AgNext’s website (n.d.) lists an “industry innovation group,” which provides “input on strategic initiatives and programs, acts as a soundboard for new ideas and opportunities, promotes AgNext in the livestock community, helps recruit talent and elevates AgNext on a global scale.” As of May 2023, the majority of the advisory board are leaders of companies that appear to have funded AgNext (ESM 3). According to an off-the-record presentation by Stackhouse-Lawson to the Farm Foundation that was published online, the industry board also reviews communication plans and initiatives and provides input on research planning (Stackhouse-Lawson 2021c). Current and former innovation board members include the Head of Corporate Affairs and Chief Sustainability Officer of JBS USA, the Executive Vice President of RaboBank, and the CEOs of Beef Marketing Group and Five Rivers Cattle Feeding (AgNext n.d.).

AgNext has formed multiple industry partnerships. In 2022, after AgNext announced that it was engaging in cooperative research with the American Hereford Association, the organization’s former executive vice president, who then became director of equine sciences and elite bovine and equine genetics at CSU said, “This is going to help us maintain the license to operate” (AHA 2022).

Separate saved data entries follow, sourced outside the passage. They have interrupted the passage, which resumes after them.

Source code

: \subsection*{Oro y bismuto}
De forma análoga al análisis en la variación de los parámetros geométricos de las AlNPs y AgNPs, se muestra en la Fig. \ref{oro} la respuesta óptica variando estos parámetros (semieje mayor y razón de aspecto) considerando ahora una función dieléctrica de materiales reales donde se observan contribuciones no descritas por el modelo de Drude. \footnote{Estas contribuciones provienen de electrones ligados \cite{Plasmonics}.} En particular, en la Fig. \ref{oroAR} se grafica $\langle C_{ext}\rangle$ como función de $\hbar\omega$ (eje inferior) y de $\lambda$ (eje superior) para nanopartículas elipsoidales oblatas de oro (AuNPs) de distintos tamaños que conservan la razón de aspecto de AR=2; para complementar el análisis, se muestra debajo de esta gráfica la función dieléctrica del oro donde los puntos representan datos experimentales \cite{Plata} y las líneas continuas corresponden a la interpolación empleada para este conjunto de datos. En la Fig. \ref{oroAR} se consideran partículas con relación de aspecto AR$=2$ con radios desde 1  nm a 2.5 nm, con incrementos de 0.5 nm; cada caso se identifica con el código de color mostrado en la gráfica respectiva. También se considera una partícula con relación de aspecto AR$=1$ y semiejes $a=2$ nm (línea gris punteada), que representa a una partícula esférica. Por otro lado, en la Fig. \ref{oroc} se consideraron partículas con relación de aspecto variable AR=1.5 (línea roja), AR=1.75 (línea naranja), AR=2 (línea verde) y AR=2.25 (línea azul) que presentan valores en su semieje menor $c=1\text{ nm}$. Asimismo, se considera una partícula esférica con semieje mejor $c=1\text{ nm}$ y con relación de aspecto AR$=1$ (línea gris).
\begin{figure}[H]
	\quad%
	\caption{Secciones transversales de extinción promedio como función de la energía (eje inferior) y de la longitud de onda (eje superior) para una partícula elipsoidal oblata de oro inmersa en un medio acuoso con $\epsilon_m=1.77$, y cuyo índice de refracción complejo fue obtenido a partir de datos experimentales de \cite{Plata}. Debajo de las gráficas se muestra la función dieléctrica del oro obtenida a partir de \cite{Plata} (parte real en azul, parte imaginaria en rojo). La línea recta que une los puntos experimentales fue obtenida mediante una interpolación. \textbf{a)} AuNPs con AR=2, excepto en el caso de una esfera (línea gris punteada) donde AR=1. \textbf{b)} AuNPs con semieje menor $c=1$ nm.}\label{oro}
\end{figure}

In 2023, after AgNext announced a new “strategic alliance” with Dairy MAX, a dairy council representing 900 dairy farms across seven states, CSU’s press release stated that the strategic alliance “highlight[s] how progressive the agriculture industry is” (AgNext 2023d).

From her academic position, Stackhouse-Lawson has also sought and secured government funding for AgNext. The Colorado General Assembly’s 2022–23 appropriations bill was amended before it passed to include $100,000 in general support for the “AgNext Climate Change Program at Colorado State University” (Goodland 2022; FY 2022–23 Legislative Appropriations Bill 2022; ESM 3). In 2022, Colorado congressmen submitted a $1.35 million funding request to support AgNext (website of Sen Michael Bennett, n.d.; website of Rep. Joe Neguse, n.d.), although the request was not included in the final bill (US Senate Committee on Appropriations 2022). In 2022, CSU announced that Stackhouse-Lawson received funding for a project led by Tyson Foods and funded by a USDA Partnership for Climate-Smart Commodities grant that “will expand climate-smart markets and increase carbon sequestration and reduce emissions in the production of beef and row crops for livestock feed” (Polakovic 2022). In 2023, AgNext received a $1,000,000 grant from the USDA to “generate science-based estimates of CO2-equivalent (CO2e) emissions from livestock grazing and finishing sectors” and “evaluate potential CO2e reductions from conservation practices” (AgNext 2023b).

Stackhouse-Lawson has also engaged directly on policy issues, including providing testimony to US Congress in 2022 (Stackhouse-Lawson 2022). At the hearing, Stackhouse-Lawson told the US House of Representatives Subcommittee on Livestock and Foreign Agriculture that the livestock industry has been “dedicated to continuous improvement for several decades and has already set audacious net zero emission goals across multiple livestock sectors” and said actions to enhance sustainability should only be implemented if they do not sacrifice “value chain profitability.”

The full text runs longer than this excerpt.